If CB too does not have the document, CA contacts the origin server to
obtain the document (note that the cache that originally recevied the
client request contacts the origin server and not the other cache).
When the document is obtained (in either way) it is stored locally and
served to the client.
Each
cache is configured to store certain maximum number of documents
(MAX_DOCS). If the number of documents currently in the cache is equal
to MAX_DOCS and a new document is obtained, one of existing document
has to be removed from the cache. You are going to implement the Least
Recently Used (LRU) cache replacement strategy, where the document that
has not been accessed for the longest duration is going to be replaced.
Your caches should interact with the external clients and the
servers as per the HTTP protocol. However, the communication protocol
between caches (inter-cache communication protocol) is propreitery to
your system (i.e., you choose the message and the format of the
messages). Your cache should accept the MAX_DOCS as a configuration
parameter.
You will also implement two HTTP clients each of
which repeatedly reads URLs from an input file and issues read requests
to one cache (one client will issues requests to CA and the other to
CB). You may
assume that the requests are for simple static html pages (i.e., you do
not need to support cookies or queries with embedded parameters).
In
addition, you will do a small performance study. You will use two input
files (provided by us shortly) to drive the clients. You will measure
local hit rate, remote hit rate and miss rate for each cache. Local hit
rate is quantified as ratio of numbers of local hits to the total
number of requests. Analogously, remote hit rate is ratio of number of
remote hits to the total number of requests. Miss rate is 1.00 - (local
hit rate + remote hit rate).
Your proxy should be multithreaded. A thread should be spawned each
time a request is received at the cache. Pay close attention to
synchronization issues, esepcially when implementing cache replacement.

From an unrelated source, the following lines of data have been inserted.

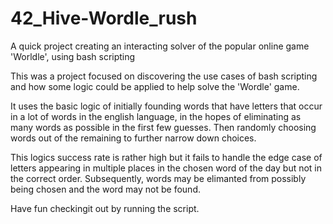 # 42_Hive-Wordle_rush
A quick project creating an interacting solver of the popular online game 'Worldle', using bash scripting

This was a project focused on discovering the use cases of bash scripting and how some logic could be applied to help solve the 'Wordle' game.

It uses the basic logic of initially founding words that have letters that occur in a lot of words in the english language, in the hopes of eliminating as many words as possible in the first few guesses. Then randomly choosing words out of the remaining to further narrow down choices.

This logics success rate is rather high but it fails to handle the edge case of letters appearing in multiple places in the chosen word of the day but not in the correct order. Subsequently, words may be elimanted from possibly being chosen and the word may not be found.

Have fun checkingit out by running the script.

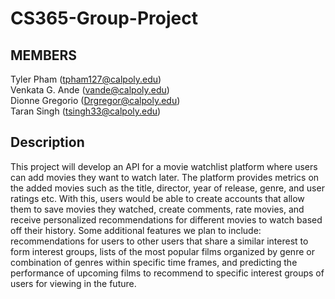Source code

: # CS365-Group-Project

## MEMBERS

Tyler Pham (tpham127@calpoly.edu)   
Venkata G. Ande (vande@calpoly.edu)      
Dionne Gregorio (Drgregor@calpoly.edu)         
Taran Singh (tsingh33@calpoly.edu)

## Description

This project will develop an API for a movie watchlist platform where users can add movies they want to watch later. The platform provides metrics on the added movies such as the title, director, year of release, genre, and user ratings etc. With this, users would be able to create accounts that allow them to save movies they watched, create comments, rate movies, and receive personalized recommendations for different movies to watch based off their history. Some additional features we plan to include: recommendations for users to other users that share a similar interest to form interest groups, lists of the most popular films organized by genre or combination of genres within specific time frames, and predicting the performance of upcoming films to recommend to specific interest groups of users for viewing in the future. 
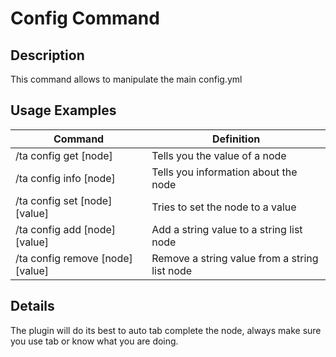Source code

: # Config Command

## Description

This command allows to manipulate the main config.yml

## Usage Examples

Command |  Definition
------------- | -------------
/ta config get [node] | Tells you the value of a node
/ta config info [node] | Tells you information about the node
/ta config set [node] [value] | Tries to set the node to a value
/ta config add [node] [value] | Add a string value to a string list node
/ta config remove [node] [value] | Remove a string value from a string list node

## Details

The plugin will do its best to auto tab complete the node, always make sure you use tab or know what you are doing.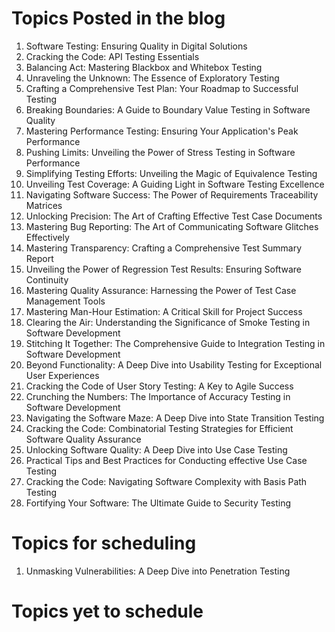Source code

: # Topics Posted in the blog
1. Software Testing: Ensuring Quality in Digital Solutions
2. Cracking the Code: API Testing Essentials
3. Balancing Act: Mastering Blackbox and Whitebox Testing
4. Unraveling the Unknown: The Essence of Exploratory Testing
5. Crafting a Comprehensive Test Plan: Your Roadmap to Successful Testing
6. Breaking Boundaries: A Guide to Boundary Value Testing in Software Quality
7. Mastering Performance Testing: Ensuring Your Application's Peak Performance
8. Pushing Limits: Unveiling the Power of Stress Testing in Software Performance
9. Simplifying Testing Efforts: Unveiling the Magic of Equivalence Testing
10. Unveiling Test Coverage: A Guiding Light in Software Testing Excellence
11. Navigating Software Success: The Power of Requirements Traceability Matrices
12. Unlocking Precision: The Art of Crafting Effective Test Case Documents
13. Mastering Bug Reporting: The Art of Communicating Software Glitches Effectively
14. Mastering Transparency: Crafting a Comprehensive Test Summary Report
15. Unveiling the Power of Regression Test Results: Ensuring Software Continuity
16. Mastering Quality Assurance: Harnessing the Power of Test Case Management Tools
17. Mastering Man-Hour Estimation: A Critical Skill for Project Success
18. Clearing the Air: Understanding the Significance of Smoke Testing in Software Development
19. Stitching It Together: The Comprehensive Guide to Integration Testing in Software Development
20. Beyond Functionality: A Deep Dive into Usability Testing for Exceptional User Experiences
21. Cracking the Code of User Story Testing: A Key to Agile Success
22. Crunching the Numbers: The Importance of Accuracy Testing in Software Development
23. Navigating the Software Maze: A Deep Dive into State Transition Testing
24. Cracking the Code: Combinatorial Testing Strategies for Efficient Software Quality Assurance
25. Unlocking Software Quality: A Deep Dive into Use Case Testing
26. Practical Tips and Best Practices for Conducting effective Use Case Testing
27. Cracking the Code: Navigating Software Complexity with Basis Path Testing
28. Fortifying Your Software: The Ultimate Guide to Security Testing

# Topics for scheduling
1. Unmasking Vulnerabilities: A Deep Dive into Penetration Testing

# Topics yet to schedule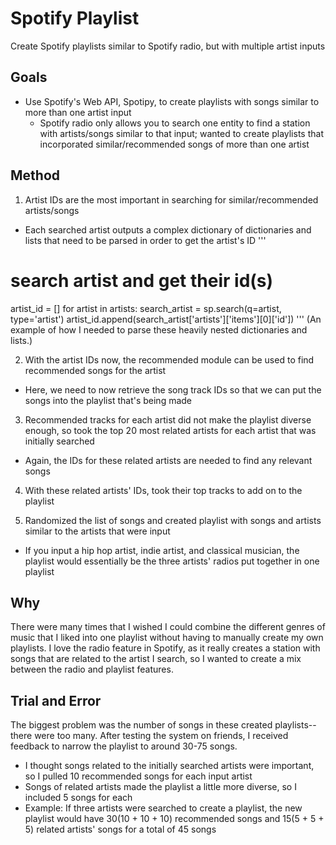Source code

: # Spotify Playlist
Create Spotify playlists similar to Spotify radio, but with multiple artist inputs

## Goals
- Use Spotify's Web API, Spotipy, to create playlists with songs similar to more than one artist input
  - Spotify radio only allows you to search one entity to find a station with artists/songs similar to that input; wanted to create playlists that incorporated similar/recommended songs of more than one artist

## Method
1. Artist IDs are the most important in searching for similar/recommended artists/songs
  - Each searched artist outputs a complex dictionary of dictionaries and lists that need to be parsed in order to get the artist's ID
  '''
  # search artist and get their id(s)
  artist_id = []
  for artist in artists:
      search_artist = sp.search(q=artist, type='artist')
      artist_id.append(search_artist['artists']['items'][0]['id'])
  '''
  (An example of how I needed to parse these heavily nested dictionaries and lists.)

2. With the artist IDs now, the recommended module can be used to find recommended songs for the artist
  - Here, we need to now retrieve the song track IDs so that we can put the songs into the playlist that's being made

3. Recommended tracks for each artist did not make the playlist diverse enough, so took the top 20 most related artists for each artist that was initially searched
  - Again, the IDs for these related artists are needed to find any relevant songs

4. With these related artists' IDs, took their top tracks to add on to the playlist

5. Randomized the list of songs and created playlist with songs and artists similar to the artists that were input
  - If you input a hip hop artist, indie artist, and classical musician, the playlist would essentially be the three artists' radios put together in one playlist

## Why
There were many times that I wished I could combine the different genres of music that I liked into one playlist without having to manually create my own playlists. I love the radio feature in Spotify, as it really creates a station with songs that are related to the artist I search, so I wanted to create a mix between the radio and playlist features.

## Trial and Error
The biggest problem was the number of songs in these created playlists--there were too many. After testing the system on friends, I received feedback to narrow the playlist to around 30-75 songs.
- I thought songs related to the initially searched artists were important, so I pulled 10 recommended songs for each input artist
- Songs of related artists made the playlist a little more diverse, so I included 5 songs for each
- Example: If three artists were searched to create a playlist, the new playlist would have 30(10 + 10 + 10) recommended songs and 15(5 + 5 + 5) related artists' songs for a total of 45 songs
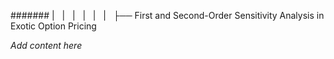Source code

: ####### |   |   |   |   |   |   ├── First and Second-Order Sensitivity Analysis in Exotic Option Pricing

*Add content here*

This assignment can be either
implemented in C, C++ or Java. All three undergrads will work on this project together.
Resources:
You can find many good articles on pthreads. There
are also some good books on pthreads and multithreaded programming.
Here are some good articles available on the web:
- http://yolinux.com/TUTORIALS/LinuxTutorialPosixThreads.html
- http://www.llnl.gov/computing/tutorials/pthreads
Submission Deadline:
May 4th 2010, Demo After Exam.